A year later a sunken rowboat surfaced,
sheet metal nailed all around it
to hold the hull boards in place
while they rotted. The four
of us would oar, pole, and bail
a few feet above the underwater green bank
where a man used to sit and think
and look up and seem to see four people
up here oaring and poling and bailing
above him: the man seems happy,
the two children laugh and splash,
a slight shadow crosses the woman's face.

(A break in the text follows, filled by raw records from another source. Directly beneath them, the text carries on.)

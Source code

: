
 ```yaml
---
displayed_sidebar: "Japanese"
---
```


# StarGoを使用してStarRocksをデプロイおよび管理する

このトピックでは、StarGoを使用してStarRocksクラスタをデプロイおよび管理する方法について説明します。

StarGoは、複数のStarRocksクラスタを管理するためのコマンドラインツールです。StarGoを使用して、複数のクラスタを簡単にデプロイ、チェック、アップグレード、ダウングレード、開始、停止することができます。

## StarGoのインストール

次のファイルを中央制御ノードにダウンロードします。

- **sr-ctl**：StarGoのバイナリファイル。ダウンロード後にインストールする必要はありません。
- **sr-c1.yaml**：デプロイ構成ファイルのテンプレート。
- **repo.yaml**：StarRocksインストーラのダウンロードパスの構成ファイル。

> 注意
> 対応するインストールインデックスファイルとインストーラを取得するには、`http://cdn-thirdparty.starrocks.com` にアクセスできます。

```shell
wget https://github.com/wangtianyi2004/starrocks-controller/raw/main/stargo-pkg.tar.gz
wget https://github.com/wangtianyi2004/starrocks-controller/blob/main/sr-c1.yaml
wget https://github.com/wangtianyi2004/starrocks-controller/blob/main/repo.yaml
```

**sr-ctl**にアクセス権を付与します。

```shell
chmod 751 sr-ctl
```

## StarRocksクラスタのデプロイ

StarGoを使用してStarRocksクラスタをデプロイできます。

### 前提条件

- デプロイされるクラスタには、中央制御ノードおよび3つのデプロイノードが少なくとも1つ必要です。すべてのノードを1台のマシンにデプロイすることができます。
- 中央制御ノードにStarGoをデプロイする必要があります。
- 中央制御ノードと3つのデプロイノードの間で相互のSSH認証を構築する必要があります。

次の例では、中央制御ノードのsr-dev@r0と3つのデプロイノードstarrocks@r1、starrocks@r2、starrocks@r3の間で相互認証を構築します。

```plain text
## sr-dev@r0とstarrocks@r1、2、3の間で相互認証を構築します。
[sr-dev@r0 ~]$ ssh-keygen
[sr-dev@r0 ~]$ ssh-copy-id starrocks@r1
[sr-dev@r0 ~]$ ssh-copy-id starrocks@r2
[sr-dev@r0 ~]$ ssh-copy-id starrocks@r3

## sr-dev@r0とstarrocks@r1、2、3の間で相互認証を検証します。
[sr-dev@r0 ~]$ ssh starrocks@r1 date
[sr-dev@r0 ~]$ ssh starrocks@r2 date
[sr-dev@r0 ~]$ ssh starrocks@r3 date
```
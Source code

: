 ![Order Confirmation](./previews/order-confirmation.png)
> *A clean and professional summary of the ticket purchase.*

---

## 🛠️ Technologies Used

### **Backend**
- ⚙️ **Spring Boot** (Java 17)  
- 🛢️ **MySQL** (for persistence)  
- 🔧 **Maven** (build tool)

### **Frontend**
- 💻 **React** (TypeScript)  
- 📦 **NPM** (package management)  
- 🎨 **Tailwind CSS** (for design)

Then one spring the beavers disappeared—
trapped off, or else because they'd eaten all
the edible trees—and soon this pond,
like the next, and the one after that,
will flow off, leaving behind its print
in the woods, a sudden green meadow
with gleams of sky meandering through it.
The man who lies propped up
on an elbow, scribbling, will be older
and will remember the pond as it was then,
writhing with leeches and overflown
by the straight blue bodies of dragonflies,
and will think of small children
grown up and of true love broken
and will sit up abruptly and swat
the hard-biting dcerfly on his head,
crushing it into his hair, as he has done before.